EXERCISE:
Scan the entries for the word "Analysis", and copy every line where it appears.
....
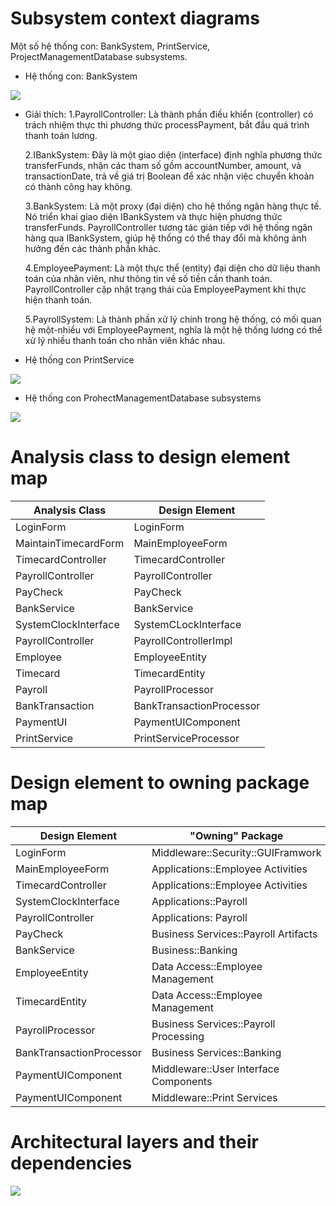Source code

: # Subsystem context diagrams
Một số hệ thống con: BankSystem, PrintService, ProjectManagementDatabase subsystems.

  - Hệ thống con: BankSystem
    
![](https://www.planttext.com/api/plantuml/png/l59BJiCm4Dtx52El0FK3swYAgbAGs22adi1nfX3LiIFFM10XJiQ28t459arQsW9Rl1ZRC-_DUnhxy_rZJcmYfzefsbGUOY1KrXaYU31j3CvT1y_TZX5cCxk_vFch0bdJQHE3HIA1r-XPlQc1VxSmVhDgYR4MPkKPuzfOt161e_6qndYRV4bdnjgGFD-dki2OmOfZvHz7OEekcy4ofCBXg2SPorNmIyCe1Odd6In2S6Zyj_gHEAM2-hEOVMdp7Fx5mqtTkD0Y3gCH8n8hxlK5zNF2ut5-DBSCT28ahGwJ7UWOinskE29uhlX9_z7ur4xNl2d5k_G_hNNueSk13C7ms5X2qUvr1eI-qbkUlfnCBlHlSZks2CxHbzsl-m800F__0m00)
  - Giải thích:
    1.PayrollController: Là thành phần điều khiển (controller) có trách nhiệm thực thi phương thức processPayment, bắt đầu quá trình thanh toán lương.

    2.IBankSystem: Đây là một giao diện (interface) định nghĩa phương thức transferFunds, nhận các tham số gồm accountNumber, amount, và transactionDate, trả về giá trị Boolean để xác nhận việc chuyển khoản có         thành công hay không.

    3.BankSystem: Là một proxy (đại diện) cho hệ thống ngân hàng thực tế. Nó triển khai giao diện IBankSystem và thực hiện phương thức transferFunds. PayrollController tương tác gián tiếp với hệ thống ngân hàng        qua IBankSystem, giúp hệ thống có thể thay đổi mà không ảnh hưởng đến các thành phần khác.

    4.EmployeePayment: Là một thực thể (entity) đại diện cho dữ liệu thanh toán của nhân viên, như thông tin về số tiền cần thanh toán. PayrollController cập nhật trạng thái của EmployeePayment khi thực hiện           thanh toán.

    5.PayrollSystem: Là thành phần xử lý chính trong hệ thống, có mối quan hệ một-nhiều với EmployeePayment, nghĩa là một hệ thống lương có thể xử lý nhiều thanh toán cho nhân viên khác nhau.
  - Hệ thống con PrintService
    
![](https://www.planttext.com/api/plantuml/png/j59BJiCm4Dtx52El0FK3swYAAc3JNQMUm766Ok7OmJC6MOYJiU18N04dQQX8OLblHZFpFgCdVtryhebLuDXOGK_6GV24Gbj515kLWhVspZlkAWPOhVHFKvRm9Y2_vJBWSqJYZ2ThMl4k3WARRJ2ETnXUZCPCpWs61wMnB0Sgj1tWmBl0fhK-8Mxg0dQSD_iPaB8gf0BkVQmipg36Ecestj4ukopWrdkBoXsD9xuKAqh4s9pTTr3CbkZOSEepojlJ9EVpSX9F0J8IaXI_nnrmYkjpL9e9NWq_od_ansCoGGTKt6cFCtaZUuoyNYokvAa13GbX3LNwIt_AFrhjqUNRUhCrkhhxLzy0003__mC0)
  - Hệ thống con ProhectManagementDatabase subsystems

![](https://www.planttext.com/api/plantuml/png/r5FBJiCm4BpdArOv0Q8jvwYAAYWIFI1Lui25ozPPqX37ZhoEK8NuCWvy4h-0RP8GzH5n9PSaipEUcTZv-lXSi4LZcqf6N1OAZ6QAX4HcMEFEQ2bljBB-JWRcSz6_f2cyHU2ksImdUrlLKk-8raQ_aB1BjDWEcpf3s-5tkZ4SlKUjmwg5xr5XJXMf8DmWaxCgb2NpZ89w9t160uCpQarNMG8FrXGgFqzWFm4S1ZWYl8JwXp24jfxyg4r93bpgPYF96LnhBGdLRulJ9Vv3R1UoXxfTF8Rrz2S_EpmRaqawjfy9n0qJnz48noynka8u4YWimsjXj_6957qBfq0XY8FlEDTDlLc86JwyK-mtZw-cquiuoDh7RkADc8jS_Karp6TTdTAf5gGo_mz-0m00__y30000)
# Analysis class to design element map
|  Analysis Class | Design Element |  
|-----------------|----------------|
| LoginForm | LoginForm|
| MaintainTimecardForm | MainEmployeeForm |
| TimecardController | TimecardController |
| PayrollController | PayrollController |
| PayCheck | PayCheck |
| BankService | BankService |
| SystemClockInterface | SystemCLockInterface |
| PayrollController | PayrollControllerImpl |
| Employee | EmployeeEntity |
| Timecard | TimecardEntity |
| Payroll | PayrollProcessor |
| BankTransaction | BankTransactionProcessor |
| PaymentUI | PaymentUIComponent |
| PrintService | PrintServiceProcessor |

# Design element to owning package map
|  Design Element | "Owning" Package |  
|-----------------|----------------|
| LoginForm | Middleware::Security::GUIFramwork |
| MainEmployeeForm | Applications::Employee Activities |
| TimecardController | Applications::Employee Activities |
| SystemClockInterface | Applications::Payroll |
| PayrollController | Applications: Payroll |
| PayCheck | Business Services::Payroll Artifacts |
| BankService | Business::Banking |
| EmployeeEntity | Data Access::Employee Management |
| TimecardEntity | Data Access::Employee Management |
| PayrollProcessor | Business Services::Payroll Processing |
| BankTransactionProcessor | Business Services::Banking |
| PaymentUIComponent | Middleware::User Interface Components |
| PaymentUIComponent | Middleware::Print Services |

# Architectural layers and their dependencies

![](https://www.planttext.com/api/plantuml/png/T991JiCm44NtFiN86rQz04Ae9M9NfAhb0iOP9LOSsvfnMaM8ax7WI5o1kBHA6gVUUF7_pFT_yk_tpvgZejYrLd1Z791d528etQWAGMv2i4QhQBo3hUgH97mA68wsYXbsgYTlRU5TJ3VIH7itBMf5vQBusWRhUyG3qj5e55-Jp9UEZSF1T14N8tVazU3nT2iLDUhckZH_oqBSatmpPMdnf6YMjEbYZIvUwkTBjxwgZAjouT1pnBQmNZSfwG7sQCyxk3Q1uGFZ2T61JJnPP0nXjNhEQi8Zo8wHfSYvdWTc5KV_3FLr-vJKQCvYatiHH9fHev269xtlTWZaZwP4XZYyLufRXlUAM5yn-83qJr4AiKPNfZ_x1m00__y30000)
....
COMPLETED TASK:
# Analysis class to design element map
|  Analysis Class | Design Element |  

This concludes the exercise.